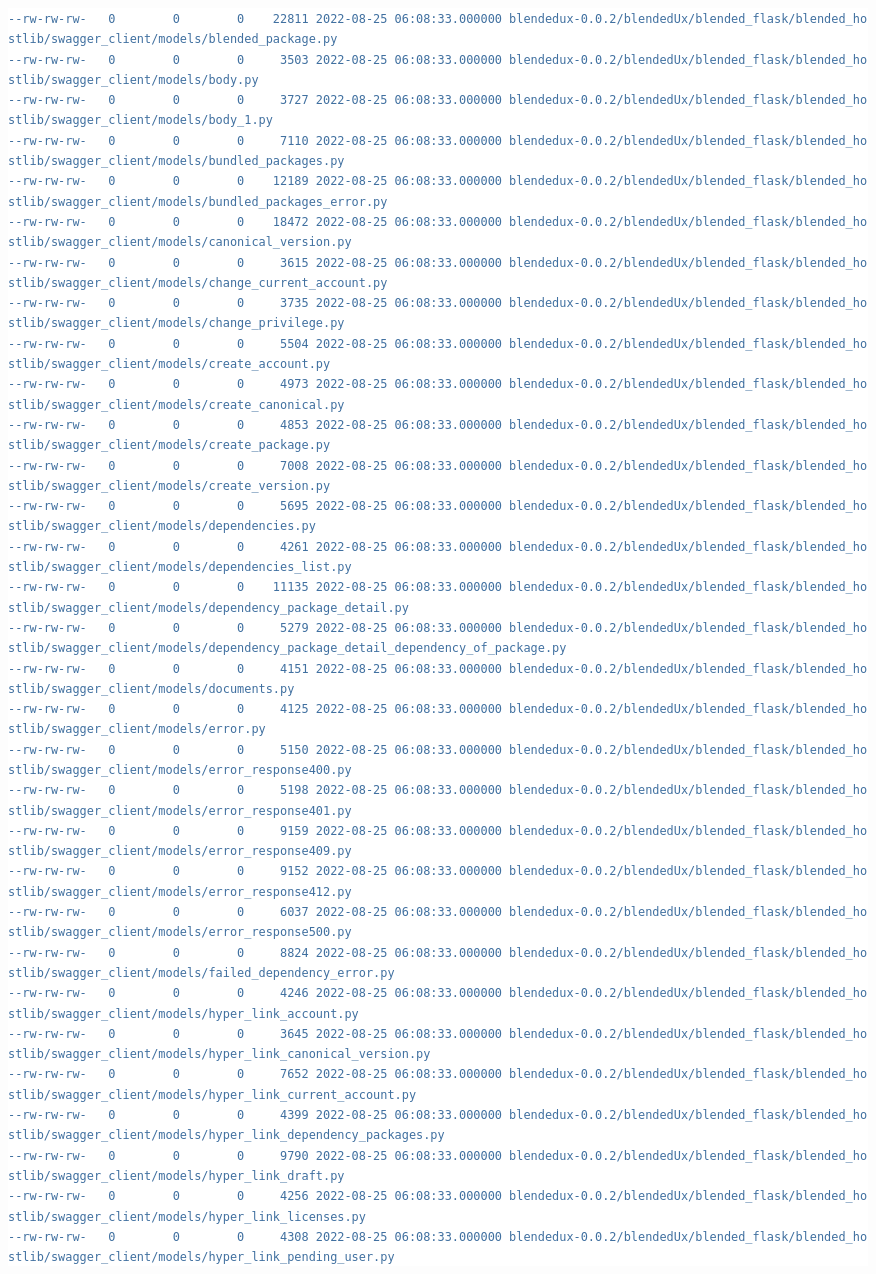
 ```diff
--rw-rw-rw-   0        0        0    22811 2022-08-25 06:08:33.000000 blendedux-0.0.2/blendedUx/blended_flask/blended_hostlib/swagger_client/models/blended_package.py
--rw-rw-rw-   0        0        0     3503 2022-08-25 06:08:33.000000 blendedux-0.0.2/blendedUx/blended_flask/blended_hostlib/swagger_client/models/body.py
--rw-rw-rw-   0        0        0     3727 2022-08-25 06:08:33.000000 blendedux-0.0.2/blendedUx/blended_flask/blended_hostlib/swagger_client/models/body_1.py
--rw-rw-rw-   0        0        0     7110 2022-08-25 06:08:33.000000 blendedux-0.0.2/blendedUx/blended_flask/blended_hostlib/swagger_client/models/bundled_packages.py
--rw-rw-rw-   0        0        0    12189 2022-08-25 06:08:33.000000 blendedux-0.0.2/blendedUx/blended_flask/blended_hostlib/swagger_client/models/bundled_packages_error.py
--rw-rw-rw-   0        0        0    18472 2022-08-25 06:08:33.000000 blendedux-0.0.2/blendedUx/blended_flask/blended_hostlib/swagger_client/models/canonical_version.py
--rw-rw-rw-   0        0        0     3615 2022-08-25 06:08:33.000000 blendedux-0.0.2/blendedUx/blended_flask/blended_hostlib/swagger_client/models/change_current_account.py
--rw-rw-rw-   0        0        0     3735 2022-08-25 06:08:33.000000 blendedux-0.0.2/blendedUx/blended_flask/blended_hostlib/swagger_client/models/change_privilege.py
--rw-rw-rw-   0        0        0     5504 2022-08-25 06:08:33.000000 blendedux-0.0.2/blendedUx/blended_flask/blended_hostlib/swagger_client/models/create_account.py
--rw-rw-rw-   0        0        0     4973 2022-08-25 06:08:33.000000 blendedux-0.0.2/blendedUx/blended_flask/blended_hostlib/swagger_client/models/create_canonical.py
--rw-rw-rw-   0        0        0     4853 2022-08-25 06:08:33.000000 blendedux-0.0.2/blendedUx/blended_flask/blended_hostlib/swagger_client/models/create_package.py
--rw-rw-rw-   0        0        0     7008 2022-08-25 06:08:33.000000 blendedux-0.0.2/blendedUx/blended_flask/blended_hostlib/swagger_client/models/create_version.py
--rw-rw-rw-   0        0        0     5695 2022-08-25 06:08:33.000000 blendedux-0.0.2/blendedUx/blended_flask/blended_hostlib/swagger_client/models/dependencies.py
--rw-rw-rw-   0        0        0     4261 2022-08-25 06:08:33.000000 blendedux-0.0.2/blendedUx/blended_flask/blended_hostlib/swagger_client/models/dependencies_list.py
--rw-rw-rw-   0        0        0    11135 2022-08-25 06:08:33.000000 blendedux-0.0.2/blendedUx/blended_flask/blended_hostlib/swagger_client/models/dependency_package_detail.py
--rw-rw-rw-   0        0        0     5279 2022-08-25 06:08:33.000000 blendedux-0.0.2/blendedUx/blended_flask/blended_hostlib/swagger_client/models/dependency_package_detail_dependency_of_package.py
--rw-rw-rw-   0        0        0     4151 2022-08-25 06:08:33.000000 blendedux-0.0.2/blendedUx/blended_flask/blended_hostlib/swagger_client/models/documents.py
--rw-rw-rw-   0        0        0     4125 2022-08-25 06:08:33.000000 blendedux-0.0.2/blendedUx/blended_flask/blended_hostlib/swagger_client/models/error.py
--rw-rw-rw-   0        0        0     5150 2022-08-25 06:08:33.000000 blendedux-0.0.2/blendedUx/blended_flask/blended_hostlib/swagger_client/models/error_response400.py
--rw-rw-rw-   0        0        0     5198 2022-08-25 06:08:33.000000 blendedux-0.0.2/blendedUx/blended_flask/blended_hostlib/swagger_client/models/error_response401.py
--rw-rw-rw-   0        0        0     9159 2022-08-25 06:08:33.000000 blendedux-0.0.2/blendedUx/blended_flask/blended_hostlib/swagger_client/models/error_response409.py
--rw-rw-rw-   0        0        0     9152 2022-08-25 06:08:33.000000 blendedux-0.0.2/blendedUx/blended_flask/blended_hostlib/swagger_client/models/error_response412.py
--rw-rw-rw-   0        0        0     6037 2022-08-25 06:08:33.000000 blendedux-0.0.2/blendedUx/blended_flask/blended_hostlib/swagger_client/models/error_response500.py
--rw-rw-rw-   0        0        0     8824 2022-08-25 06:08:33.000000 blendedux-0.0.2/blendedUx/blended_flask/blended_hostlib/swagger_client/models/failed_dependency_error.py
--rw-rw-rw-   0        0        0     4246 2022-08-25 06:08:33.000000 blendedux-0.0.2/blendedUx/blended_flask/blended_hostlib/swagger_client/models/hyper_link_account.py
--rw-rw-rw-   0        0        0     3645 2022-08-25 06:08:33.000000 blendedux-0.0.2/blendedUx/blended_flask/blended_hostlib/swagger_client/models/hyper_link_canonical_version.py
--rw-rw-rw-   0        0        0     7652 2022-08-25 06:08:33.000000 blendedux-0.0.2/blendedUx/blended_flask/blended_hostlib/swagger_client/models/hyper_link_current_account.py
--rw-rw-rw-   0        0        0     4399 2022-08-25 06:08:33.000000 blendedux-0.0.2/blendedUx/blended_flask/blended_hostlib/swagger_client/models/hyper_link_dependency_packages.py
--rw-rw-rw-   0        0        0     9790 2022-08-25 06:08:33.000000 blendedux-0.0.2/blendedUx/blended_flask/blended_hostlib/swagger_client/models/hyper_link_draft.py
--rw-rw-rw-   0        0        0     4256 2022-08-25 06:08:33.000000 blendedux-0.0.2/blendedUx/blended_flask/blended_hostlib/swagger_client/models/hyper_link_licenses.py
--rw-rw-rw-   0        0        0     4308 2022-08-25 06:08:33.000000 blendedux-0.0.2/blendedUx/blended_flask/blended_hostlib/swagger_client/models/hyper_link_pending_user.py
```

| ASSIGNMENT |
Please repeat the records above exactly, leaving every picture out.

| RESULT OF THE TASK |
 ```diff
--rw-rw-rw-   0        0        0    22811 2022-08-25 06:08:33.000000 blendedux-0.0.2/blendedUx/blended_flask/blended_hostlib/swagger_client/models/blended_package.py
--rw-rw-rw-   0        0        0     3503 2022-08-25 06:08:33.000000 blendedux-0.0.2/blendedUx/blended_flask/blended_hostlib/swagger_client/models/body.py
--rw-rw-rw-   0        0        0     3727 2022-08-25 06:08:33.000000 blendedux-0.0.2/blendedUx/blended_flask/blended_hostlib/swagger_client/models/body_1.py
--rw-rw-rw-   0        0        0     7110 2022-08-25 06:08:33.000000 blendedux-0.0.2/blendedUx/blended_flask/blended_hostlib/swagger_client/models/bundled_packages.py
--rw-rw-rw-   0        0        0    12189 2022-08-25 06:08:33.000000 blendedux-0.0.2/blendedUx/blended_flask/blended_hostlib/swagger_client/models/bundled_packages_error.py
--rw-rw-rw-   0        0        0    18472 2022-08-25 06:08:33.000000 blendedux-0.0.2/blendedUx/blended_flask/blended_hostlib/swagger_client/models/canonical_version.py
--rw-rw-rw-   0        0        0     3615 2022-08-25 06:08:33.000000 blendedux-0.0.2/blendedUx/blended_flask/blended_hostlib/swagger_client/models/change_current_account.py
--rw-rw-rw-   0        0        0     3735 2022-08-25 06:08:33.000000 blendedux-0.0.2/blendedUx/blended_flask/blended_hostlib/swagger_client/models/change_privilege.py
--rw-rw-rw-   0        0        0     5504 2022-08-25 06:08:33.000000 blendedux-0.0.2/blendedUx/blended_flask/blended_hostlib/swagger_client/models/create_account.py
--rw-rw-rw-   0        0        0     4973 2022-08-25 06:08:33.000000 blendedux-0.0.2/blendedUx/blended_flask/blended_hostlib/swagger_client/models/create_canonical.py
--rw-rw-rw-   0        0        0     4853 2022-08-25 06:08:33.000000 blendedux-0.0.2/blendedUx/blended_flask/blended_hostlib/swagger_client/models/create_package.py
--rw-rw-rw-   0        0        0     7008 2022-08-25 06:08:33.000000 blendedux-0.0.2/blendedUx/blended_flask/blended_hostlib/swagger_client/models/create_version.py
--rw-rw-rw-   0        0        0     5695 2022-08-25 06:08:33.000000 blendedux-0.0.2/blendedUx/blended_flask/blended_hostlib/swagger_client/models/dependencies.py
--rw-rw-rw-   0        0        0     4261 2022-08-25 06:08:33.000000 blendedux-0.0.2/blendedUx/blended_flask/blended_hostlib/swagger_client/models/dependencies_list.py
--rw-rw-rw-   0        0        0    11135 2022-08-25 06:08:33.000000 blendedux-0.0.2/blendedUx/blended_flask/blended_hostlib/swagger_client/models/dependency_package_detail.py
--rw-rw-rw-   0        0        0     5279 2022-08-25 06:08:33.000000 blendedux-0.0.2/blendedUx/blended_flask/blended_hostlib/swagger_client/models/dependency_package_detail_dependency_of_package.py
--rw-rw-rw-   0        0        0     4151 2022-08-25 06:08:33.000000 blendedux-0.0.2/blendedUx/blended_flask/blended_hostlib/swagger_client/models/documents.py
--rw-rw-rw-   0        0        0     4125 2022-08-25 06:08:33.000000 blendedux-0.0.2/blendedUx/blended_flask/blended_hostlib/swagger_client/models/error.py
--rw-rw-rw-   0        0        0     5150 2022-08-25 06:08:33.000000 blendedux-0.0.2/blendedUx/blended_flask/blended_hostlib/swagger_client/models/error_response400.py
--rw-rw-rw-   0        0        0     5198 2022-08-25 06:08:33.000000 blendedux-0.0.2/blendedUx/blended_flask/blended_hostlib/swagger_client/models/error_response401.py
--rw-rw-rw-   0        0        0     9159 2022-08-25 06:08:33.000000 blendedux-0.0.2/blendedUx/blended_flask/blended_hostlib/swagger_client/models/error_response409.py
--rw-rw-rw-   0        0        0     9152 2022-08-25 06:08:33.000000 blendedux-0.0.2/blendedUx/blended_flask/blended_hostlib/swagger_client/models/error_response412.py
--rw-rw-rw-   0        0        0     6037 2022-08-25 06:08:33.000000 blendedux-0.0.2/blendedUx/blended_flask/blended_hostlib/swagger_client/models/error_response500.py
--rw-rw-rw-   0        0        0     8824 2022-08-25 06:08:33.000000 blendedux-0.0.2/blendedUx/blended_flask/blended_hostlib/swagger_client/models/failed_dependency_error.py
--rw-rw-rw-   0        0        0     4246 2022-08-25 06:08:33.000000 blendedux-0.0.2/blendedUx/blended_flask/blended_hostlib/swagger_client/models/hyper_link_account.py
--rw-rw-rw-   0        0        0     3645 2022-08-25 06:08:33.000000 blendedux-0.0.2/blendedUx/blended_flask/blended_hostlib/swagger_client/models/hyper_link_canonical_version.py
--rw-rw-rw-   0        0        0     7652 2022-08-25 06:08:33.000000 blendedux-0.0.2/blendedUx/blended_flask/blended_hostlib/swagger_client/models/hyper_link_current_account.py
--rw-rw-rw-   0        0        0     4399 2022-08-25 06:08:33.000000 blendedux-0.0.2/blendedUx/blended_flask/blended_hostlib/swagger_client/models/hyper_link_dependency_packages.py
--rw-rw-rw-   0        0        0     9790 2022-08-25 06:08:33.000000 blendedux-0.0.2/blendedUx/blended_flask/blended_hostlib/swagger_client/models/hyper_link_draft.py
--rw-rw-rw-   0        0        0     4256 2022-08-25 06:08:33.000000 blendedux-0.0.2/blendedUx/blended_flask/blended_hostlib/swagger_client/models/hyper_link_licenses.py
--rw-rw-rw-   0        0        0     4308 2022-08-25 06:08:33.000000 blendedux-0.0.2/blendedUx/blended_flask/blended_hostlib/swagger_client/models/hyper_link_pending_user.py
```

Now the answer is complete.